-- SUPPLIED ENTRIES follows --

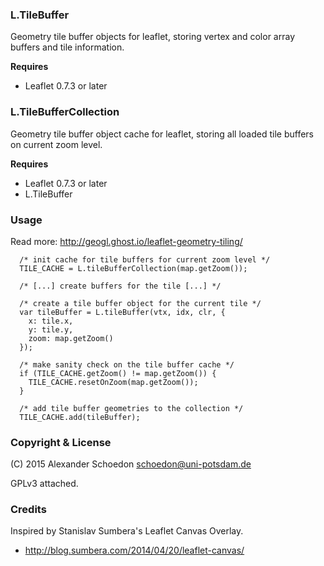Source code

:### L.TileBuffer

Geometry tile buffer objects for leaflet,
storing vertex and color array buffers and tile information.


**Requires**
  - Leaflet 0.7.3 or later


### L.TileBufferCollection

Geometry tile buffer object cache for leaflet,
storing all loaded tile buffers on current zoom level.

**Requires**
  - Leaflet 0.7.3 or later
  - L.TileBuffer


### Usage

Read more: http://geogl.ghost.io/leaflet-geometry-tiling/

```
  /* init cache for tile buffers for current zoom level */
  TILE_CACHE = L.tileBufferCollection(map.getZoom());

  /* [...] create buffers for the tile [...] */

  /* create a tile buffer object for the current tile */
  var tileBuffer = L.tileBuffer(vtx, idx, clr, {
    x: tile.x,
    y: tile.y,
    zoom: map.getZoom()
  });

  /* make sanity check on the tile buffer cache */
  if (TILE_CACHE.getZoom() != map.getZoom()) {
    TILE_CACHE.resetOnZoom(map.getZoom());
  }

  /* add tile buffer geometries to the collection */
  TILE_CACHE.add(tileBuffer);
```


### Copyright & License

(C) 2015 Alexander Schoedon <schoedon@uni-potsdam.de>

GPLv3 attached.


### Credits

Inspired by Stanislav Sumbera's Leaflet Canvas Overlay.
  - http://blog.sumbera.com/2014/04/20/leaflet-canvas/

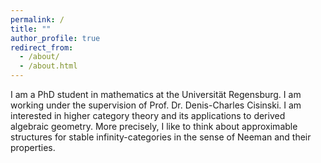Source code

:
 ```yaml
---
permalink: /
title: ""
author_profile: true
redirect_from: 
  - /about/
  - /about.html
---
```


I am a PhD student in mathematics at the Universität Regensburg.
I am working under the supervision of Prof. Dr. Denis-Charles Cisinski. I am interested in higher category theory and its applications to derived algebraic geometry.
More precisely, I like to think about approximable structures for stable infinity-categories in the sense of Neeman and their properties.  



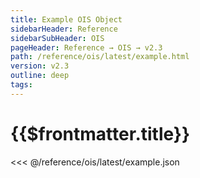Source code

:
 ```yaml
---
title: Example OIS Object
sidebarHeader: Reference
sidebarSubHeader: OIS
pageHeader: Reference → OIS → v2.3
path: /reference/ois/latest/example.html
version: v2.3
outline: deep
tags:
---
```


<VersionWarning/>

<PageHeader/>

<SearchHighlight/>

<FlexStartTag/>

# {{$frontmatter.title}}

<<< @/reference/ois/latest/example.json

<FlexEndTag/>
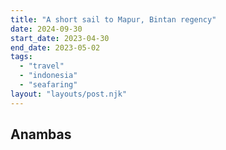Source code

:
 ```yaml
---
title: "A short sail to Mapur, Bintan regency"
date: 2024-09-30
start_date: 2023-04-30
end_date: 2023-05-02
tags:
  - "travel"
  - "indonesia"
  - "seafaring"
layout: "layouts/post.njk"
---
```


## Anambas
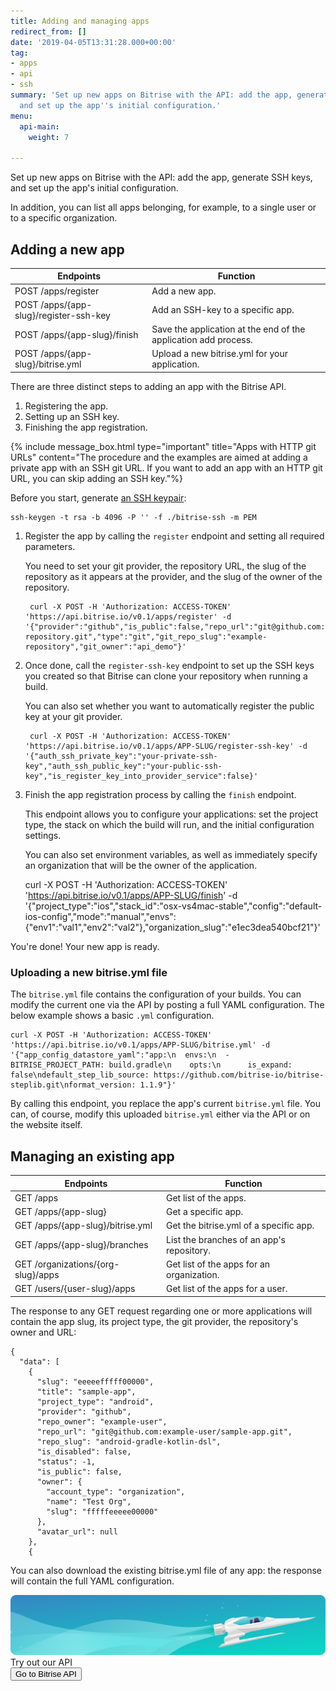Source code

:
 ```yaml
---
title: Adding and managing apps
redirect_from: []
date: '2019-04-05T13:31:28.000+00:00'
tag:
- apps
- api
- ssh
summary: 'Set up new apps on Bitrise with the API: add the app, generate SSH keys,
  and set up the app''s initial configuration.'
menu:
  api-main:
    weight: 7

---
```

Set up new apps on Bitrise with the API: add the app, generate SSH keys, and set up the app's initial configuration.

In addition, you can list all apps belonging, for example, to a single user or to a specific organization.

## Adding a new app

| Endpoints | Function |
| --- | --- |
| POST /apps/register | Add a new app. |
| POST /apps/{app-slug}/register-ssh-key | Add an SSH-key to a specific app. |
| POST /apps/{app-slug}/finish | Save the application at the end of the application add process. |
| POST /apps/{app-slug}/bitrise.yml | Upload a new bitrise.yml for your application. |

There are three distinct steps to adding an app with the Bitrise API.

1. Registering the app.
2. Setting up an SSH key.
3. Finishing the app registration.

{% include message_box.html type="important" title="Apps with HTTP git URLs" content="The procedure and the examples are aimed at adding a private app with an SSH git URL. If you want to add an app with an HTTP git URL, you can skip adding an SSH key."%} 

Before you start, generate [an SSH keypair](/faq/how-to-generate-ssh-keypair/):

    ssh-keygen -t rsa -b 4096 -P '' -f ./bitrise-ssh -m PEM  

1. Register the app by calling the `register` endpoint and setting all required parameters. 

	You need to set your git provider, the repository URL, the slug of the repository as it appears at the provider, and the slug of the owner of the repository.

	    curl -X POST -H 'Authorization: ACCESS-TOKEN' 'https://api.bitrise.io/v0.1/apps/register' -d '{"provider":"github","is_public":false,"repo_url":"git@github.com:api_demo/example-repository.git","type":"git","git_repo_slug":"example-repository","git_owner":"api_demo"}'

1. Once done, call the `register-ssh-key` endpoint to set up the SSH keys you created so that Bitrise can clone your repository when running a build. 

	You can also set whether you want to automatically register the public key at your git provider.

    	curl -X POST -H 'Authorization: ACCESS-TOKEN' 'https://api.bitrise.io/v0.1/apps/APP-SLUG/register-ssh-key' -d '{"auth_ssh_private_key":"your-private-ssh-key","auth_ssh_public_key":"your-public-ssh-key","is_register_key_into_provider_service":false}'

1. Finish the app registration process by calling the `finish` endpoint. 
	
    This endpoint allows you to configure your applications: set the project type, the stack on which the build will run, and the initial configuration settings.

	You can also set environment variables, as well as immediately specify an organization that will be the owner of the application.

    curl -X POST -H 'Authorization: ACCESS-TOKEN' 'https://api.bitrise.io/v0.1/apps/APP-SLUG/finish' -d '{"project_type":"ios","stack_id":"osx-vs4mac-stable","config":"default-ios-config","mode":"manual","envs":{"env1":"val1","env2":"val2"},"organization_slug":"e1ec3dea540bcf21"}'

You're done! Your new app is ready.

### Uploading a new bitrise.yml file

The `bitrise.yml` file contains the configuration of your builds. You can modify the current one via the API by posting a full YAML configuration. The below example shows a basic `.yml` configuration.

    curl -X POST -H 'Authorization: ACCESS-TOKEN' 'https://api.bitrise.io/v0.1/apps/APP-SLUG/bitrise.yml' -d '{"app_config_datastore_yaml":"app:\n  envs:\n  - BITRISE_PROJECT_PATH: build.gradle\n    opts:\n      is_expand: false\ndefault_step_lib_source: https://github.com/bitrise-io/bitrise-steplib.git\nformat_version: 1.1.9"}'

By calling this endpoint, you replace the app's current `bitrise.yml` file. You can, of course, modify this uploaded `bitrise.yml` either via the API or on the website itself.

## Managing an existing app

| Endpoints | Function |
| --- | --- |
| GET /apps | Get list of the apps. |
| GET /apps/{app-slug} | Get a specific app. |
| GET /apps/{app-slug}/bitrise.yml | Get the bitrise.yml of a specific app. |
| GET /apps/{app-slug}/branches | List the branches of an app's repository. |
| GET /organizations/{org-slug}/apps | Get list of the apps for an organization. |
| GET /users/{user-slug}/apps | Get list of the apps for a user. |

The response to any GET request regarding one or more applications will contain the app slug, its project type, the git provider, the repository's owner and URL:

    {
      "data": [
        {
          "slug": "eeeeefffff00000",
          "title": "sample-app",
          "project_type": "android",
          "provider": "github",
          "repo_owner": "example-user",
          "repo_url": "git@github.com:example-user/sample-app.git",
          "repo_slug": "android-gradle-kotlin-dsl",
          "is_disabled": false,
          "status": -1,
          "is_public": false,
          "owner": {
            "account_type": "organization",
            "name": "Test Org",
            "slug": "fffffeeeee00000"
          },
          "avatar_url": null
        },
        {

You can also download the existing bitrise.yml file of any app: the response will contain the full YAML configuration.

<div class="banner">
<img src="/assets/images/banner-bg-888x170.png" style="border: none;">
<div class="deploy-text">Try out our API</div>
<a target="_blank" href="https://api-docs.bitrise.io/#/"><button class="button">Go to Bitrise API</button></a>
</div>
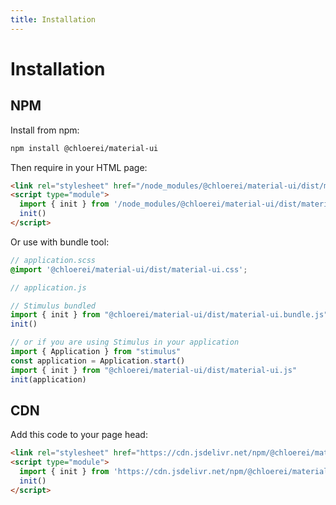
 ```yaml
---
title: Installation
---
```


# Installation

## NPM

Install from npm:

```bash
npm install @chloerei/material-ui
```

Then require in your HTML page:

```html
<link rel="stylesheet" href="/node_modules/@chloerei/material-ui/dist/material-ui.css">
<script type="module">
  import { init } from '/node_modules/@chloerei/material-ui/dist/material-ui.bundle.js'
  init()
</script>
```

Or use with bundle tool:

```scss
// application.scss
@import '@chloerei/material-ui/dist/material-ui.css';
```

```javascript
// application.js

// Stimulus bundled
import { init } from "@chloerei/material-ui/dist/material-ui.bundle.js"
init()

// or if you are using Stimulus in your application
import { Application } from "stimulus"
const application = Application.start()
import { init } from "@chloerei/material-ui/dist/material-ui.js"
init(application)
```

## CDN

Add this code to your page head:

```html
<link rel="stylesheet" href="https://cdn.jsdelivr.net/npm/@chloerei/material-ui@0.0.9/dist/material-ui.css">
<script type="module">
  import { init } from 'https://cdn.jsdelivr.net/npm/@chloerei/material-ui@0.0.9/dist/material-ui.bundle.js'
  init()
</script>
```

-- SUPPLIED ENTRIES concluded --

→ INSTRUCTIONS FOR THE TASK: Say again, word for word, every line from the one with "out our API</div>" through the last line of the data above, minus the pictures.

→ WRITTEN RESPONSE:
<div class="deploy-text">Try out our API</div>
<a target="_blank" href="https://api-docs.bitrise.io/#/"><button class="button">Go to Bitrise API</button></a>
</div>
 ```yaml
---
title: Installation
---
```


# Installation

## NPM

Install from npm:

```bash
npm install @chloerei/material-ui
```

Then require in your HTML page:

```html
<link rel="stylesheet" href="/node_modules/@chloerei/material-ui/dist/material-ui.css">
<script type="module">
  import { init } from '/node_modules/@chloerei/material-ui/dist/material-ui.bundle.js'
  init()
</script>
```

Or use with bundle tool:

```scss
// application.scss
@import '@chloerei/material-ui/dist/material-ui.css';
```

```javascript
// application.js

// Stimulus bundled
import { init } from "@chloerei/material-ui/dist/material-ui.bundle.js"
init()

// or if you are using Stimulus in your application
import { Application } from "stimulus"
const application = Application.start()
import { init } from "@chloerei/material-ui/dist/material-ui.js"
init(application)
```

## CDN

Add this code to your page head:

```html
<link rel="stylesheet" href="https://cdn.jsdelivr.net/npm/@chloerei/material-ui@0.0.9/dist/material-ui.css">
<script type="module">
  import { init } from 'https://cdn.jsdelivr.net/npm/@chloerei/material-ui@0.0.9/dist/material-ui.bundle.js'
  init()
</script>
```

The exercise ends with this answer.